▶ _WHAT IS NEEDED_
Your answer should be the entries below, reproduced character for character.

(Stored dataset items)
::::::::

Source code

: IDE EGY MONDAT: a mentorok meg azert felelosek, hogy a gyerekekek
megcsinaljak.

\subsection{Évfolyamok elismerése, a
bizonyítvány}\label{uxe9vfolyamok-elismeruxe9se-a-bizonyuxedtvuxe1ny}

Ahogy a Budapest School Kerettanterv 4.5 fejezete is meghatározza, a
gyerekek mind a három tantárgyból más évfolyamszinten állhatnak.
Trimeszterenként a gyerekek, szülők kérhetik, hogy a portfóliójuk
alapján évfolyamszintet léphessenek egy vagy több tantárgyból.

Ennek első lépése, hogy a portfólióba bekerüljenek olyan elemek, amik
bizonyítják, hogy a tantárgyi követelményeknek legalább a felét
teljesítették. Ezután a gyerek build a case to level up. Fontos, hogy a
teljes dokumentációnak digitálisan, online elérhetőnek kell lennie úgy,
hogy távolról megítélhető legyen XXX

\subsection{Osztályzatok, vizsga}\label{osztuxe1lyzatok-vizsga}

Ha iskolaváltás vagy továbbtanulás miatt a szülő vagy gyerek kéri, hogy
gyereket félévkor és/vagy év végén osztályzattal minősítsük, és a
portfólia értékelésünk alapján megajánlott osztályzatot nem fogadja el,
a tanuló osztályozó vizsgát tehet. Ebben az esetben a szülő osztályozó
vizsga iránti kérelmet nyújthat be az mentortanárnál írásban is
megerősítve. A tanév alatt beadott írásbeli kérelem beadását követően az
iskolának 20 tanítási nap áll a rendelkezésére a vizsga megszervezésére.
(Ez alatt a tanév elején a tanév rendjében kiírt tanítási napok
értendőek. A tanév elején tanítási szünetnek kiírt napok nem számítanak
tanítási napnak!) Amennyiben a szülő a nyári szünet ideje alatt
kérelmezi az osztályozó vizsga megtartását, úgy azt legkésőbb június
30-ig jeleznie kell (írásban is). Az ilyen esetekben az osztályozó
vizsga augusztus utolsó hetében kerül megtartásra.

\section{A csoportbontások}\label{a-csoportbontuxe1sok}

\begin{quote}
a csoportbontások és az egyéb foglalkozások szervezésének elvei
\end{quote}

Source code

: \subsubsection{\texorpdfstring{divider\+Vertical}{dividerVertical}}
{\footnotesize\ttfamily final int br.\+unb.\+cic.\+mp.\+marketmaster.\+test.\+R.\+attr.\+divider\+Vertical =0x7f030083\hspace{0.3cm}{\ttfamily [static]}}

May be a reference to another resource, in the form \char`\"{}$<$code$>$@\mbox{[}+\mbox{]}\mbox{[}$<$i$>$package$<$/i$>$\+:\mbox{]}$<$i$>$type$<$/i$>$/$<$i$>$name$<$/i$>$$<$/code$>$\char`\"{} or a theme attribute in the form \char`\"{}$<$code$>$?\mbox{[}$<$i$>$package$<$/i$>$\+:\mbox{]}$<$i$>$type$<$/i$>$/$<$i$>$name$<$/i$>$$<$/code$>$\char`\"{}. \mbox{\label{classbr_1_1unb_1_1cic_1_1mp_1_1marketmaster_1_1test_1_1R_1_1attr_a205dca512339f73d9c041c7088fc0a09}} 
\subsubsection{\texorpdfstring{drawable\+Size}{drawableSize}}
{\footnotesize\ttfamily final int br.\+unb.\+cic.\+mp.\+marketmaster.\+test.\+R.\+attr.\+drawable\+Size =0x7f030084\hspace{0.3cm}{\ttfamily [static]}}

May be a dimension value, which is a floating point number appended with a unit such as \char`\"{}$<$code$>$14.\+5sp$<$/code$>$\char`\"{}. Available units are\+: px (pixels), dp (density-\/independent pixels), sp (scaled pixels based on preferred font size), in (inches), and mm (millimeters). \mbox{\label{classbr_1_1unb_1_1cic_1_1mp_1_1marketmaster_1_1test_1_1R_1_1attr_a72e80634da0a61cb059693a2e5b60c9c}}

::::::::

▶ _RESULT BELOW_
Source code

: IDE EGY MONDAT: a mentorok meg azert felelosek, hogy a gyerekekek
megcsinaljak.

\subsection{Évfolyamok elismerése, a
bizonyítvány}\label{uxe9vfolyamok-elismeruxe9se-a-bizonyuxedtvuxe1ny}

Ahogy a Budapest School Kerettanterv 4.5 fejezete is meghatározza, a
gyerekek mind a három tantárgyból más évfolyamszinten állhatnak.
Trimeszterenként a gyerekek, szülők kérhetik, hogy a portfóliójuk
alapján évfolyamszintet léphessenek egy vagy több tantárgyból.

Ennek első lépése, hogy a portfólióba bekerüljenek olyan elemek, amik
bizonyítják, hogy a tantárgyi követelményeknek legalább a felét
teljesítették. Ezután a gyerek build a case to level up. Fontos, hogy a
teljes dokumentációnak digitálisan, online elérhetőnek kell lennie úgy,
hogy távolról megítélhető legyen XXX

\subsection{Osztályzatok, vizsga}\label{osztuxe1lyzatok-vizsga}

Ha iskolaváltás vagy továbbtanulás miatt a szülő vagy gyerek kéri, hogy
gyereket félévkor és/vagy év végén osztályzattal minősítsük, és a
portfólia értékelésünk alapján megajánlott osztályzatot nem fogadja el,
a tanuló osztályozó vizsgát tehet. Ebben az esetben a szülő osztályozó
vizsga iránti kérelmet nyújthat be az mentortanárnál írásban is
megerősítve. A tanév alatt beadott írásbeli kérelem beadását követően az
iskolának 20 tanítási nap áll a rendelkezésére a vizsga megszervezésére.
(Ez alatt a tanév elején a tanév rendjében kiírt tanítási napok
értendőek. A tanév elején tanítási szünetnek kiírt napok nem számítanak
tanítási napnak!) Amennyiben a szülő a nyári szünet ideje alatt
kérelmezi az osztályozó vizsga megtartását, úgy azt legkésőbb június
30-ig jeleznie kell (írásban is). Az ilyen esetekben az osztályozó
vizsga augusztus utolsó hetében kerül megtartásra.

\section{A csoportbontások}\label{a-csoportbontuxe1sok}

\begin{quote}
a csoportbontások és az egyéb foglalkozások szervezésének elvei
\end{quote}

Source code

: \subsubsection{\texorpdfstring{divider\+Vertical}{dividerVertical}}
{\footnotesize\ttfamily final int br.\+unb.\+cic.\+mp.\+marketmaster.\+test.\+R.\+attr.\+divider\+Vertical =0x7f030083\hspace{0.3cm}{\ttfamily [static]}}

May be a reference to another resource, in the form \char`\"{}$<$code$>$@\mbox{[}+\mbox{]}\mbox{[}$<$i$>$package$<$/i$>$\+:\mbox{]}$<$i$>$type$<$/i$>$/$<$i$>$name$<$/i$>$$<$/code$>$\char`\"{} or a theme attribute in the form \char`\"{}$<$code$>$?\mbox{[}$<$i$>$package$<$/i$>$\+:\mbox{]}$<$i$>$type$<$/i$>$/$<$i$>$name$<$/i$>$$<$/code$>$\char`\"{}. \mbox{\label{classbr_1_1unb_1_1cic_1_1mp_1_1marketmaster_1_1test_1_1R_1_1attr_a205dca512339f73d9c041c7088fc0a09}} 
\subsubsection{\texorpdfstring{drawable\+Size}{drawableSize}}
{\footnotesize\ttfamily final int br.\+unb.\+cic.\+mp.\+marketmaster.\+test.\+R.\+attr.\+drawable\+Size =0x7f030084\hspace{0.3cm}{\ttfamily [static]}}

May be a dimension value, which is a floating point number appended with a unit such as \char`\"{}$<$code$>$14.\+5sp$<$/code$>$\char`\"{}. Available units are\+: px (pixels), dp (density-\/independent pixels), sp (scaled pixels based on preferred font size), in (inches), and mm (millimeters). \mbox{\label{classbr_1_1unb_1_1cic_1_1mp_1_1marketmaster_1_1test_1_1R_1_1attr_a72e80634da0a61cb059693a2e5b60c9c}}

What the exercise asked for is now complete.